Mais uma vez o Brasil assistiu atônito, perplexo, boquiaberto outro round da sua guerra pessoal contra o Juiz Marcelo Bretas, que na verdade já se transformou numa demonstração de força contra as instâncias da Justiça que são inferiores à essa casa de saliências chamada Supremo Tribunal Federal.

Com a soltura de quatro doleiros presos num dos desdobramentos da operação Lava Jato, pelo desvio de meros US$ 1,6 bilhão do dinheiro público, agora somamos 19 quadrilheiros que Vossa Excrecência pôs na rua sem um pingo de decência ou qualquer resquício de pudor. Aliás, falar em "pudor" seria falar de algo que Vossa Excrecência desconhece completamente, por ser um termo que não consta no dicionário jurídico que o senhor usa.

Pois bem, graças à sua caneta mágica foram para a rua os doleiros Rony Hamoui, Paulo Sérgio Vaz de Arruda, Athos Roberto Albernaz e Osvaldo Prado Sanches, todos ao seu ver, vítimas do terrível sistema jurídico e de juízes pérfidos que cometem a atrocidade de fazer um judiciário minimamente decente e operativo.

Sua justificativa para soltar os presos? Foi a mais "coerente" e "compreensível" do mundo: Eles não cometeram tais crimes sob violência ou grave ameaça. Apenas roubaram.

Isso, Excrecência, equivale a dizer que milhares de pessoas que hoje se encontram encarceradas também foram vítimas dessa inquisição que é a nossa Justiça, e do qual Vossa Excrecência se colocou como "honroso redentor" e absoluto monarca. E dentre esses presos posso citar dentro da sua linha de raciocínio, aqueles que estupraram mas não bateram, os que roubaram mas não mataram e os que cometeram pedofilia mas deram doces.
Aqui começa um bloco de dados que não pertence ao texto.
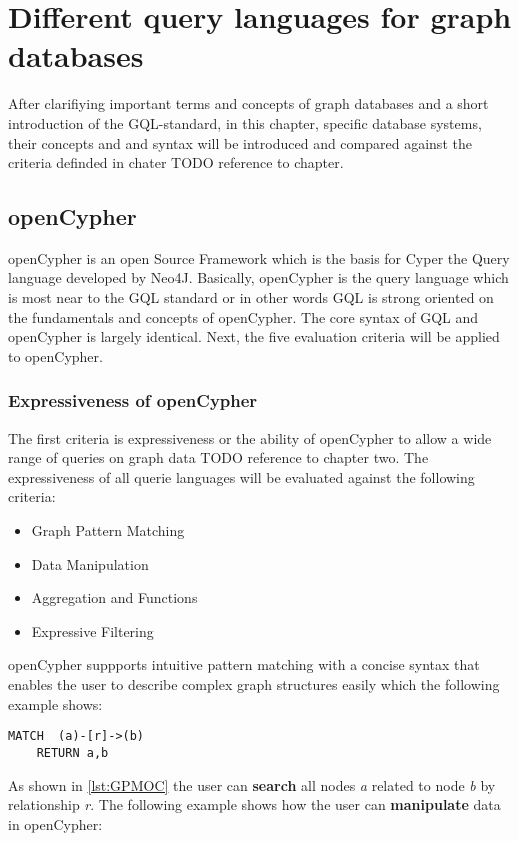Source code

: \chapter{Different query languages for graph databases}
\label{ch:different_query_languages_for_graph_databases}
After clarifiying important terms and concepts of graph databases and a short introduction of the GQL-standard,
in this chapter, specific database systems, their concepts and and syntax will be introduced
and compared against the criteria definded in chater TODO reference to chapter.
\section{openCypher}
\label{sec:different_query_languages_for_graph_databases:openCypher}
openCypher is an open Source Framework which is the basis for Cyper the Query language
developed by Neo4J.
Basically, openCypher is the query language which is most near to the GQL standard
or in other words GQL is strong oriented on the fundamentals and concepts of openCypher.
The core syntax of GQL and openCypher is largely identical.
Next, the five evaluation criteria will be applied to openCypher.
\subsection{Expressiveness of openCypher}
\label{subsec:different_query_languages_for_graph_databases:openCypher:expressiveness}
The first criteria is expressiveness or the ability of openCypher to allow a wide
range of queries on graph data TODO reference to chapter two. The expressiveness
of all querie languages will be evaluated against the following criteria:

\begin{itemize}
	\item Graph Pattern Matching
	\item Data Manipulation
	\item Aggregation and Functions
	\item Expressive Filtering
\end{itemize}
openCypher suppports intuitive pattern matching with a concise syntax that enables the
user to describe complex graph structures easily which the following example shows:
\begin{lstlisting}[caption={Graph Pattern Matching in openCypher}, label={lst:GPMOC}] 
	MATCH  (a)-[r]->(b)
	RETURN a,b
\end{lstlisting} As shown in \cref{lst:GPMOC} the user can \textbf{search} all nodes \textit{a}
related to node \textit{b} by relationship \textit{r}.\newline 
The following example shows how the user can \textbf{manipulate} data in openCypher:


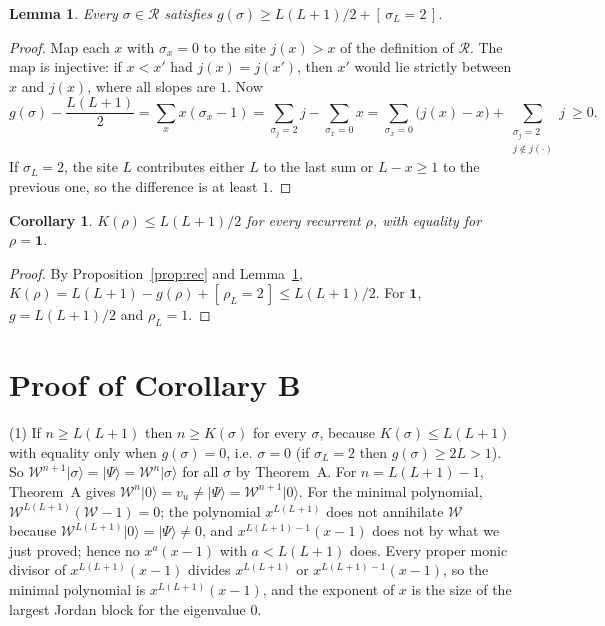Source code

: \documentclass[11pt]{amsart}
\newtheorem{lemma}[theorem]{Lemma}
\newtheorem{corollary}[theorem]{Corollary}
\theoremstyle{definition}
\theoremstyle{remark}
\newcommand{\cR}{\mathcal{R}}
\newcommand{\cW}{\mathcal{W}}
\newcommand{\ket}[1]{|#1\rangle}
\newcommand{\one}{\mathbf{1}}
\newcommand{\Ind}[1]{[\,#1\,]}
\begin{document}
\begin{lemma}\label{lem:recgrains}
Every $\sigma\in\cR$ satisfies $g(\sigma)\ge L(L+1)/2+\Ind{\sigma_L=2}$.
\end{lemma}

\begin{proof}
Map each $x$ with $\sigma_x=0$ to the site $j(x)>x$ of the definition of $\cR$. The map is injective: if $x<x'$ had $j(x)=j(x')$, then $x'$ would lie strictly between $x$ and $j(x)$, where all slopes are $1$. Now
\[
g(\sigma)-\frac{L(L+1)}{2}=\sum_x x(\sigma_x-1)=\sum_{\sigma_j=2}j-\sum_{\sigma_x=0}x=\sum_{\sigma_x=0}\bigl(j(x)-x\bigr)+\sum_{\substack{\sigma_j=2\\ j\notin j(\cdot)}}j\ \ge0 .
\]
If $\sigma_L=2$, the site $L$ contributes either $L$ to the last sum or $L-x\ge1$ to the previous one, so the difference is at least $1$.
\end{proof}

\begin{corollary}\label{cor:recK}
$K(\rho)\le L(L+1)/2$ for every recurrent $\rho$, with equality for $\rho=\one$.
\end{corollary}

\begin{proof}
By Proposition~\ref{prop:rec} and Lemma~\ref{lem:recgrains}, $K(\rho)=L(L+1)-g(\rho)+\Ind{\rho_L=2}\le L(L+1)/2$. For $\one$, $g=L(L+1)/2$ and $\rho_L=1$.
\end{proof}

\section{Proof of Corollary B}\label{sec:proofB}

(1) If $n\ge L(L+1)$ then $n\ge K(\sigma)$ for every $\sigma$, because $K(\sigma)\le L(L+1)$ with equality only when $g(\sigma)=0$, i.e. $\sigma=0$ (if $\sigma_L=2$ then $g(\sigma)\ge2L>1$). So $\cW^{n+1}\ket\sigma=\ket\Psi=\cW^n\ket\sigma$ for all $\sigma$ by Theorem~A. For $n=L(L+1)-1$, Theorem~A gives $\cW^n\ket0=v_u\ne\ket\Psi=\cW^{n+1}\ket0$. For the minimal polynomial, $\cW^{L(L+1)}(\cW-1)=0$; the polynomial $x^{L(L+1)}$ does not annihilate $\cW$ because $\cW^{L(L+1)}\ket0=\ket\Psi\ne0$, and $x^{L(L+1)-1}(x-1)$ does not by what we just proved; hence no $x^a(x-1)$ with $a<L(L+1)$ does. Every proper monic divisor of $x^{L(L+1)}(x-1)$ divides $x^{L(L+1)}$ or $x^{L(L+1)-1}(x-1)$, so the minimal polynomial is $x^{L(L+1)}(x-1)$, and the exponent of $x$ is the size of the largest Jordan block for the eigenvalue $0$.
\end{document}
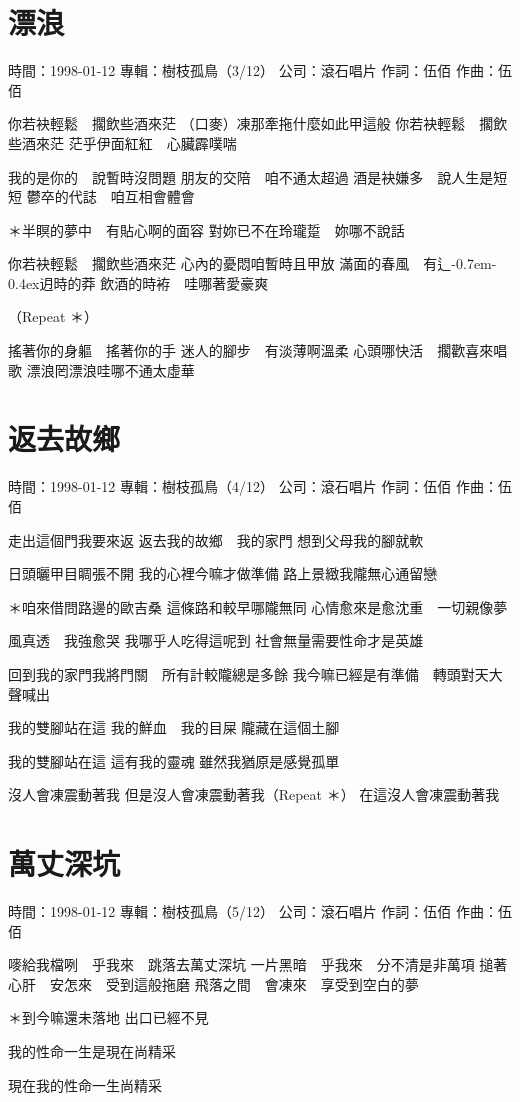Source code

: \documentclass[UTF8,a4paper,oneside,twocolumn,12pt]{ctexbook}
\newcommand{\infopair}[2]{\textbullet #1：#2}
\newcommand{\zc}[1][伍佰]{\infopair{作詞}{#1}}
\newcommand{\zq}[1][伍佰]{\infopair{作曲}{#1}}
\newcommand{\zj}[1]{\infopair{專輯}{#1}}
\newcommand{\sj}[1]{\infopair{時間}{#1}}
\newcommand{\gs}[1]{\infopair{公司}{#1}}
\newcommand{\tshittho}{\hbox{辶\kern-0.7em\lower-0.4ex\hbox{\scalebox{0.7}{日}}}迌}
\newenvironment{info}{\begin{flushleft}\kaishu
	}
	{\end{flushleft}\normalsize\yahei\par}
\newenvironment{lyric}{
	}
{}
\begin{document}
\section{漂浪}
\begin{info}
	\sj{1998-01-12}
	\zj{樹枝孤鳥（3/12）}
	\gs{滾石唱片}
	\zc
	\zq
\end{info}
\begin{lyric}
	你若袂輕鬆　擱飲些酒來茫
	（口麥）凍那牽拖什麼如此甲這般
	你若袂輕鬆　擱飲些酒來茫
	茫乎伊面紅紅　心臟霹噗喘

	我的是你的　說暫時沒問題
	朋友的交陪　咱不通太超過
	酒是袂嫌多　說人生是短短
	鬱卒的代誌　咱互相會體會

	＊半瞑的夢中　有貼心啊的面容
	對妳已不在玲瓏踅　妳哪不說話

	你若袂輕鬆　擱飲些酒來茫
	心內的憂悶咱暫時且甲放
	滿面的春風　有\tshittho{}時的莽
	飲酒的時袸　哇哪著愛豪爽

	（Repeat ＊）

	搖著你的身軀　搖著你的手
	迷人的腳步　有淡薄啊溫柔
	心頭哪快活　擱歡喜來唱歌
	漂浪罔漂浪哇哪不通太虛華
\end{lyric}

\section{返去故鄉}
\begin{info}
	\sj{1998-01-12}
	\zj{樹枝孤鳥（4/12）}
	\gs{滾石唱片}
	\zc
	\zq
\end{info}
\begin{lyric}
	走出這個門我要來返 返去我的故鄉　我的家門
	想到父母我的腳就軟

	日頭曬甲目睭張不開 我的心裡今嘛才做準備
	路上景緻我隴無心通留戀

	＊咱來借問路邊的歐吉桑 這條路和較早哪隴無同
	心情愈來是愈沈重　一切親像夢

	風真透　我強愈哭 我哪乎人吃得這呢到
	社會無量需要性命才是英雄

	回到我的家門我將門關　所有計較隴總是多餘
	我今嘛已經是有準備　轉頭對天大聲喊出

	我的雙腳站在這 我的鮮血　我的目屎
	隴藏在這個土腳

	我的雙腳站在這 這有我的靈魂
	雖然我猶原是感覺孤單

	沒人會凍震動著我
	但是沒人會凍震動著我（Repeat ＊）
	在這沒人會凍震動著我
\end{lyric}

\section{萬丈深坑}
\begin{info}
	\sj{1998-01-12}
	\zj{樹枝孤鳥（5/12）}
	\gs{滾石唱片}
	\zc
	\zq
\end{info}
\begin{lyric}
	嘜給我檔咧　乎我來　跳落去萬丈深坑
	一片黑暗　乎我來　分不清是非萬項
	搥著心肝　安怎來　受到這般拖磨
	飛落之間　會凍來　享受到空白的夢

	＊到今嘛還未落地
	出口已經不見

	我的性命一生是現在尚精采

	現在我的性命一生尚精采
\end{lyric}
\end{document}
Mas com a vossa "data máxima vênia", Excrecência, como assim não houve violência e nem ameaça? Quando seus protegidos desviaram essas quantias bilionárias, todos nós brasileiros fomos lesados! Crianças deixaram de ter escolas melhores; postos de saúde deixaram de ter medicamentos e leitos equipamentos; nossas rodovias deixaram de receber melhoramentos e no final, ainda teremos que pagar uma conta que não é nossa, inclusive o seu salário que também não é escolha nossa, já que se pudéssemos demiti-lo, o faríamos sem qualquer delonga.

Complemento dizendo que suas atitudes é que de verdade são uma grave ameaça ao nosso já combalido Judiciário, ao nome já bastante maculado da Casa de Saliências a que o senhor pertence.

Em tempo, não sei o que quer dizer esse tal de "data máxima vênia" porque não sou advogado, mas também não me interessa saber o latim que o senhor gasta para fazer aquilo que em palavras claras eu não faria. Em contrapartida eu sei o que é honestidade, decência, pudor e hombridade, que não constam no seu vocabulário e menos ainda nas suas atitudes, tendo em vista que Vossa Excrecência se vale do seu corroído e corrompido latim apenas para lesar uma nação inteira, e que é aquela que te dá assento na Casa de Saliências (ou permissões).

Sei que o senhor deve conhecer as famosas citações que transcreverei agora (embora não as compreenda), mas vale à pena relembrá-las, pois caberiam numa reflexão que viesse, talvez, a transformá-lo de Excrecência em Excelência, embora hoje o Brasil duvide de tal capacidade e não acredite nem que por obra divina esse milagre possa acontecer;

A primeira citação é do Talmude Babilônico: "Infeliz da geração cujos juízes merecem ser julgados." Infeliz realmente é a nossa geração.

A segunda, do grande jurista Ruy Barbosa, que com tanta propriedade e atualidade diz que "de tanto ver triunfar as nulidades, de tanto ver prosperar a desonra, de tanto ver crescer a injustiça, de tanto ver agigantarem-se os poderes nas mãos dos maus, o homem chega a desanimar da virtude, a rir-se da honra, a ter vergonha de ser honesto."

A julgar pelo seu caráter, Excrecência, não desejo ao meu pior inimigo que, se preso, tenha a desonra de ser solto por um habeas corpus assinado pelo senhor. Seria como a vergonha de ser batizado por criminoso, o que me faz pensar não mais em quando a Justiça será feita, mas por quanto.